There’s no annual fee for Wells Fargo’s student credit card. But then again, the same can be said about almost every college card on the market that’s issued by a major bank.
Obviously, anyone 18 or 19 years old will have little to no credit history. That’s why student credit cards set a low bar for the qualifications.
For income, if you have a co-signer (like mom or dad) then you personally don’t need to have any income. But if you want to apply on your own without a cosigner, the minimum income requirements are $3,000:
That’s slightly above average since most college credit cards I’ve reviewed have a minimum requirement of only $1,500 or $2,000. But whatever the case… even $3,000 per year is an easy level to reach!

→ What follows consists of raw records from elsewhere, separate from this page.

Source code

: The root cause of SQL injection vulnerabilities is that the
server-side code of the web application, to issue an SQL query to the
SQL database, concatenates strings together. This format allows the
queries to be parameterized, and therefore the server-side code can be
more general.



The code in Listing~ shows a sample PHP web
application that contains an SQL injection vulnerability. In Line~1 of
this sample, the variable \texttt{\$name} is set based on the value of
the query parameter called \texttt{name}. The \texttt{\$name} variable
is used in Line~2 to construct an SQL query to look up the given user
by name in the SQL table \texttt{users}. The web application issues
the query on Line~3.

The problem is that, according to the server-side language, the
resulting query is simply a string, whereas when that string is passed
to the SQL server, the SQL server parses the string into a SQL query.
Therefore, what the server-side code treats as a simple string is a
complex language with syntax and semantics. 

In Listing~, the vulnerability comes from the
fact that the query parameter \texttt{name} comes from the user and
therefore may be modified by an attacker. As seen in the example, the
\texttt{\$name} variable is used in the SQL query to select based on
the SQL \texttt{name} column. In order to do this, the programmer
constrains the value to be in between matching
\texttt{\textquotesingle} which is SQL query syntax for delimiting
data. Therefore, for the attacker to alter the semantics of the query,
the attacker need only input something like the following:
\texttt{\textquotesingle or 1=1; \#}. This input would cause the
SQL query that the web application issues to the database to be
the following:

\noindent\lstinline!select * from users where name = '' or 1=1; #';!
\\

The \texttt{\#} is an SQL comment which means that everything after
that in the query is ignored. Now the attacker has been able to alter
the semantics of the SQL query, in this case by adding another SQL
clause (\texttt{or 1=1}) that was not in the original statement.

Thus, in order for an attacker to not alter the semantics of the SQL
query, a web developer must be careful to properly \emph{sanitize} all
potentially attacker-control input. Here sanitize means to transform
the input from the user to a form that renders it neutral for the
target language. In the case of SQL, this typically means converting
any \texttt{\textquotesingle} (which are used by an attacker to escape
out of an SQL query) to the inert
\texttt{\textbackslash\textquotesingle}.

The Wells Fargo website doesn’t spell out what you can include for “income” on the credit card application. But with most banks, students are allowed to include financial support from parents (money mom and dad give you) as well as scholarships. Crazy, huh? Though I don’t know if WF will let you count those or not.
And your credit score? There’s no officially published requirement for that. As long as you don’t have anything negative on your credit report (such as charge-offs or late payments on loans) then even a low score should be fine.
How to apply?
It’s possible to apply online if you already have an online account setup for Wells Fargo banking. If not, the application will have to be done in-person at a branch.
The one annoying thing about the process is that they ask you to send proof that you’re a college student:
This is the only student card I’ve seen that requires you to submit proof. If you put on the application that you’re a freshman at say, University of California San Diego, most credit card companies will simply take your word for it. But not WF, they are going to require proof and that only slows down the whole approval process.
Now for the #1 reason why I might recommend alternatives
This credit card isn’t bad, but it seems to be somewhat pedestrian in terms of rewards. In terms of an overall banking relationship…
I understand it can be convenient having your savings, checking, and credit card(s) all from the same institution but in this day and age it all depends on if there is a value to the relationship in terms of getting discounts or value for having multiple account relationships. Most of the large banks offer an array of financial services, including credit cards. Just do your homework before deciding to put all your eggs in one basket.
As for student credit cards, my current favorite of 2016 is the Discover it for students because it’s easy to get and gives 5% cash back on rotating categories when you signup. You can read my full review of it here.
If you don’t like rotating categories, keep in mind that Discover recently started offering another student card (the Discover it chrome for Students) that gives 2 percent cash back year round on gas and restaurants (for up to $1,000 in spending each quarter). Currently, both cards are available, so pick the one that works best for your spending patterns.